Re: USB: hub: Delete an error message for a failed memory allocation in usb_hub_clear_tt_buffer()

From: Alan Stern
Date: Fri Dec 08 2017 - 12:42:13 EST


On Fri, 8 Dec 2017, Geert Uytterhoeven wrote:

> Hi Alan,
>
> On Thu, Dec 7, 2017 at 10:26 PM, Alan Stern <stern@xxxxxxxxxxxxxxxxxxx> wrote:
> > On Thu, 7 Dec 2017, Dan Carpenter wrote:
> >> The standard is to treat them like errors and try press forward in a
> >> degraded mode but don't print a message. Checkpatch.pl complains if you
> >> print a warning for allocation failures. A lot of low level functions
> >> handle their own messages pretty well but especially kmalloc() does.
> >
> > Which brings us back to my original objection.
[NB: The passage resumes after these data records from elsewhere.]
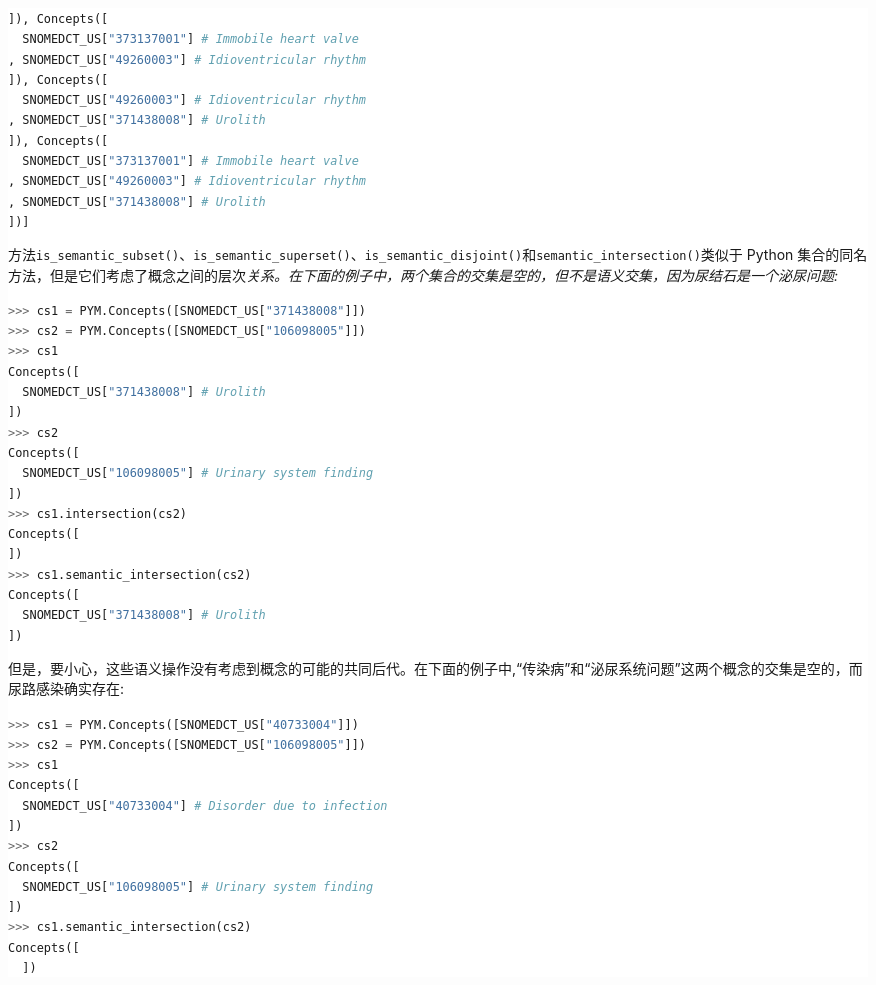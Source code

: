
 ```py
]), Concepts([
  SNOMEDCT_US["373137001"] # Immobile heart valve
, SNOMEDCT_US["49260003"] # Idioventricular rhythm
]), Concepts([
  SNOMEDCT_US["49260003"] # Idioventricular rhythm
, SNOMEDCT_US["371438008"] # Urolith
]), Concepts([
  SNOMEDCT_US["373137001"] # Immobile heart valve
, SNOMEDCT_US["49260003"] # Idioventricular rhythm
, SNOMEDCT_US["371438008"] # Urolith
])]

```

方法`is_semantic_subset()`、`is_semantic_superset()`、`is_semantic_disjoint()`和`semantic_intersection()`类似于 Python 集合的同名方法，但是它们考虑了概念之间的层次*关系。在下面的例子中，两个集合的交集是空的，但不是语义交集，因为尿结石是一个泌尿问题:*

```py
>>> cs1 = PYM.Concepts([SNOMEDCT_US["371438008"]])
>>> cs2 = PYM.Concepts([SNOMEDCT_US["106098005"]])
>>> cs1
Concepts([
  SNOMEDCT_US["371438008"] # Urolith
])
>>> cs2
Concepts([
  SNOMEDCT_US["106098005"] # Urinary system finding
])
>>> cs1.intersection(cs2)
Concepts([
])
>>> cs1.semantic_intersection(cs2)
Concepts([
  SNOMEDCT_US["371438008"] # Urolith
])

```

但是，要小心，这些语义操作没有考虑到概念的可能的共同后代。在下面的例子中,“传染病”和“泌尿系统问题”这两个概念的交集是空的，而尿路感染确实存在:

```py
>>> cs1 = PYM.Concepts([SNOMEDCT_US["40733004"]])
>>> cs2 = PYM.Concepts([SNOMEDCT_US["106098005"]])
>>> cs1
Concepts([
  SNOMEDCT_US["40733004"] # Disorder due to infection
])
>>> cs2
Concepts([
  SNOMEDCT_US["106098005"] # Urinary system finding
])
>>> cs1.semantic_intersection(cs2)
Concepts([
  ])

```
If an allocation
> > failure has localized effects, but the low-level warning is unable to
> > specify what will be affected, how is the user supposed to connect the
> > effect to the cause?
>
> The backtrace would include usb_hub_clear_tt_buffer, so the user will
> know USB is affected.
> Note that the cause of the memory exhaustion is usually not the caller.
> Unless it requests a real big block of memory, in which case that will be
> mentioned in the backtrace, too.
>
> In this particular case, the driver uses GFP_ATOMIC, so allocation failures
> aren't that rare, and I think the driver should be prepared for that, and try
> to recover gracefully.
>
> The comment
>
> /* FIXME recover somehow ... RESET_TT? */
>
> makes me think it isn't.
>
> As this is a pretty small allocation, perhaps it can be done beforehand, without
> GFP_ATOMIC?

I can't see how to make that work. We don't know beforehand how many
structures will be needed at any time.